Tuesday, June 2, 2020

the last book I ever read (Patrick Radden Keefe's Say Nothing: A True Story of Murder and Memory in Northern Ireland, excerpt fifteen)

from Say Nothing: A True Story of Murder and Memory in Northern Ireland by Patrick Radden Keefe:

Once O’Rawe started telling Mackers the story, he found that he could not stop. He began to cry, choking up at first, then bawling uncontrollably like a child. For twenty years, he had been walking around with the weight of those six dead strikers on his conscience, and after two decades of silence he felt purged, emotionally, to be talking about it. “I don’t give a fuck anymore, this is coming out,” he told Mackers. “Guys died here for fucking nothing!”
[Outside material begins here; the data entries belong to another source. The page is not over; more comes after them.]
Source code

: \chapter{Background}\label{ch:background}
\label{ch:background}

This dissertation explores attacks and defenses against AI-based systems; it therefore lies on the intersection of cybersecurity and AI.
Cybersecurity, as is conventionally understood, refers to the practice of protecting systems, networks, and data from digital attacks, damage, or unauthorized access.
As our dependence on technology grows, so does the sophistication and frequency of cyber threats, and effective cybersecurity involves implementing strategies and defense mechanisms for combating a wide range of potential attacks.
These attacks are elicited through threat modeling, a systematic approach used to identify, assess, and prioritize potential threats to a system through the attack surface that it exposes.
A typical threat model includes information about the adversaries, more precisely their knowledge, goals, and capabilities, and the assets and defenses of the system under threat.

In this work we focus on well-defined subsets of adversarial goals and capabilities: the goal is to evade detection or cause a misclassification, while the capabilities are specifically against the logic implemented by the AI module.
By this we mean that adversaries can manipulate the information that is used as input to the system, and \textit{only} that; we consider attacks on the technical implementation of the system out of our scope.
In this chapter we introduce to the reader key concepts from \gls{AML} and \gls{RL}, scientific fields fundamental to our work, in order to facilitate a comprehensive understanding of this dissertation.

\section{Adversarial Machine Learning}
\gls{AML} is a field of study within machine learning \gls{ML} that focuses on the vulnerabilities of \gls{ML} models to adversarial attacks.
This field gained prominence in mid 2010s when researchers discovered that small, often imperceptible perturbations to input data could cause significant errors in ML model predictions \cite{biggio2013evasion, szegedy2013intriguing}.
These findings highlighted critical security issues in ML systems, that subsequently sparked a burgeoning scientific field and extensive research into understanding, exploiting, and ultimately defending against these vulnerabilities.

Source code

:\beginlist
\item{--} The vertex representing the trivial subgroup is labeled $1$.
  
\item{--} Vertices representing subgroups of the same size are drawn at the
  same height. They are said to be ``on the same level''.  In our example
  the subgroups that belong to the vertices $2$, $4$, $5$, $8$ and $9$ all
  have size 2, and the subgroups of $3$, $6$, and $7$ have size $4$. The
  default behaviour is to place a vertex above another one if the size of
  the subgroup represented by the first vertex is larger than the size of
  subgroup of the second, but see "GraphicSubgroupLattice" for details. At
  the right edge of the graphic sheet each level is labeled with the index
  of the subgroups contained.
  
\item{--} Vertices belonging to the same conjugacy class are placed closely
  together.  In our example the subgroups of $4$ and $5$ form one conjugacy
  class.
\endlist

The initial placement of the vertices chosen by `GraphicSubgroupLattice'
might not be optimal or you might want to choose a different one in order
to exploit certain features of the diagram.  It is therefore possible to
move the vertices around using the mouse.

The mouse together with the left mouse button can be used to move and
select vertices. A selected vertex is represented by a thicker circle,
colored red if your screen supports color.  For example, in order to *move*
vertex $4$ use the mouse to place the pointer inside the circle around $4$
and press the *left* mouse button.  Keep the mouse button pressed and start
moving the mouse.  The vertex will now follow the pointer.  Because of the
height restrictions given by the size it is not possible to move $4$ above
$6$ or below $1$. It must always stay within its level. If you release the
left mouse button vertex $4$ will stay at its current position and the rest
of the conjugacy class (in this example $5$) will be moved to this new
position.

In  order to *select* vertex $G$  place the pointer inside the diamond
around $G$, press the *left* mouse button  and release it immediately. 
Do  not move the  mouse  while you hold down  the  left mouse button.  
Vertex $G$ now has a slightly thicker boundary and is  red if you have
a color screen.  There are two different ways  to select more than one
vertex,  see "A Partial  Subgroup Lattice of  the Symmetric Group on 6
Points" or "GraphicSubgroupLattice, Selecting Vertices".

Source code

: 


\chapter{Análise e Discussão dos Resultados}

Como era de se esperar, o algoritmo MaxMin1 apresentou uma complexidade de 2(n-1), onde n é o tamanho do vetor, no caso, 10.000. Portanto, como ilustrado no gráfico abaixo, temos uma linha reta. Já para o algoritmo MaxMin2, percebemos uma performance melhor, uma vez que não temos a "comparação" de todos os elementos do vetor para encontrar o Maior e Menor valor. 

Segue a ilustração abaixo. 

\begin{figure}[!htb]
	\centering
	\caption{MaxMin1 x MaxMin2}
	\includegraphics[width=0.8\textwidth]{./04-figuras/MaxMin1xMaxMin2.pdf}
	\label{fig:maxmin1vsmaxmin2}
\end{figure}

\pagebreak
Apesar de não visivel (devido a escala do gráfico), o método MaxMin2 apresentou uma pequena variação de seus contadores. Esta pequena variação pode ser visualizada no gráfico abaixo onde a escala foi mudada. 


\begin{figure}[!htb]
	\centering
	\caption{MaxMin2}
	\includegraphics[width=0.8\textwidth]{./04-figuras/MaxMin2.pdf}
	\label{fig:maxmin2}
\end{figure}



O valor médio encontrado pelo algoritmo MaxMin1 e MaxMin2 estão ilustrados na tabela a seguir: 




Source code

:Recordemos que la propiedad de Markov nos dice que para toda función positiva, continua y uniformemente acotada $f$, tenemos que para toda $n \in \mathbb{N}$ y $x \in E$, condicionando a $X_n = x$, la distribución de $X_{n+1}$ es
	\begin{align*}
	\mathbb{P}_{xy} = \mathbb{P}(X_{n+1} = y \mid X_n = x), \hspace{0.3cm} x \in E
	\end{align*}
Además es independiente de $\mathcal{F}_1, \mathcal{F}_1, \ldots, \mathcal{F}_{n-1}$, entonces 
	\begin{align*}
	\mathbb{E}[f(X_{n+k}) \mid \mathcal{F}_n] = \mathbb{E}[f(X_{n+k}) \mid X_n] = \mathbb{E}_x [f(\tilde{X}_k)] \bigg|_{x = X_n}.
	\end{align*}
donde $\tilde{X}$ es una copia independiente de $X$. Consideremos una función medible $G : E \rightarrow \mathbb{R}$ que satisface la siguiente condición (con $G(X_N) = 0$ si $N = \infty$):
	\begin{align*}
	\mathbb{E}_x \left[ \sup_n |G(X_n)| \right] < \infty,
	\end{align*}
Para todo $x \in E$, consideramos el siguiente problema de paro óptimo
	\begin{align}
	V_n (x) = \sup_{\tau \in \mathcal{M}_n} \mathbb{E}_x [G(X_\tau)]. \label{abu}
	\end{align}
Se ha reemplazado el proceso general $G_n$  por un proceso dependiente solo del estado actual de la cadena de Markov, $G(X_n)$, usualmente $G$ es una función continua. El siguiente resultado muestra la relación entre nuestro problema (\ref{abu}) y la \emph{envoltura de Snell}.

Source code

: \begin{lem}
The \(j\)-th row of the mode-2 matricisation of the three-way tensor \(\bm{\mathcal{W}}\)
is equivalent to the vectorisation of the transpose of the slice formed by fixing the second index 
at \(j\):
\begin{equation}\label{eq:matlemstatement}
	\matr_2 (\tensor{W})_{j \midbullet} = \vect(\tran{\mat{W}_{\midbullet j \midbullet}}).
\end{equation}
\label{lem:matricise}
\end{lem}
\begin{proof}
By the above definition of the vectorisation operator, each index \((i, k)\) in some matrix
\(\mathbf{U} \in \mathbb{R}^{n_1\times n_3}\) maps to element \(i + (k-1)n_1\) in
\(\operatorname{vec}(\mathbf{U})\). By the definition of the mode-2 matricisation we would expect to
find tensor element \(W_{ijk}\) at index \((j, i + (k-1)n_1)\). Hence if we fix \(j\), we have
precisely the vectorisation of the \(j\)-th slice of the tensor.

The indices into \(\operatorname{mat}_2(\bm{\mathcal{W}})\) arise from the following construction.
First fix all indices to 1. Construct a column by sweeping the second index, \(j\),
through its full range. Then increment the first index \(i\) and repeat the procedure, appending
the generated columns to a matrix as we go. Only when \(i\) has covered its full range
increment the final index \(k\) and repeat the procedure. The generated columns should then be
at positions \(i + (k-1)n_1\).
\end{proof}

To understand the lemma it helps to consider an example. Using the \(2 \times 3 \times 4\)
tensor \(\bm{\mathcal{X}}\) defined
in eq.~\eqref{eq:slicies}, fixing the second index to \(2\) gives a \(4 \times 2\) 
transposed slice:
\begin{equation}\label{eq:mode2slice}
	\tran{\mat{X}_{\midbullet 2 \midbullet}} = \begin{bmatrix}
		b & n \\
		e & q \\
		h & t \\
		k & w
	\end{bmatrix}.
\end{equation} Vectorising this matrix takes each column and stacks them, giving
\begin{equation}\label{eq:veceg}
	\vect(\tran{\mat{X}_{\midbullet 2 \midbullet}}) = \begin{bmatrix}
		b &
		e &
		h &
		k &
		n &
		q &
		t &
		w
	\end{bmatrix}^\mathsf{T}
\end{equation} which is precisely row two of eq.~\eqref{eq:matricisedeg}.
But when he reflected on the notion that Adams might have cynically determined that a steady supply of martyrs was indispensable in launching Sinn Féin as a viable political party, O’Rawe was forced to concede a jarring possibility: were it not for that decision, the war might never have ended. As Ed Moloney subsequently wrote, “The hunger strike made Sinn Féin’s successful excursion into electoral politics possible: the subsequent tension between the IRA’s armed struggle and Sinn Féin’s politics produced the peace process and ultimately the end of the conflict. Had the offer of July 1981 not been undermined, it is possible, even probable, that none of this would have happened. There will be those who will say that the end justified the means, that the achievement of peace was a pearl whose price was worth paying.” To O’Rawe it seemed that anyone capable of playing such a long and calculating game and dispatching six men to an unnecessary death must be a genius of political strategy—but also a sociopath.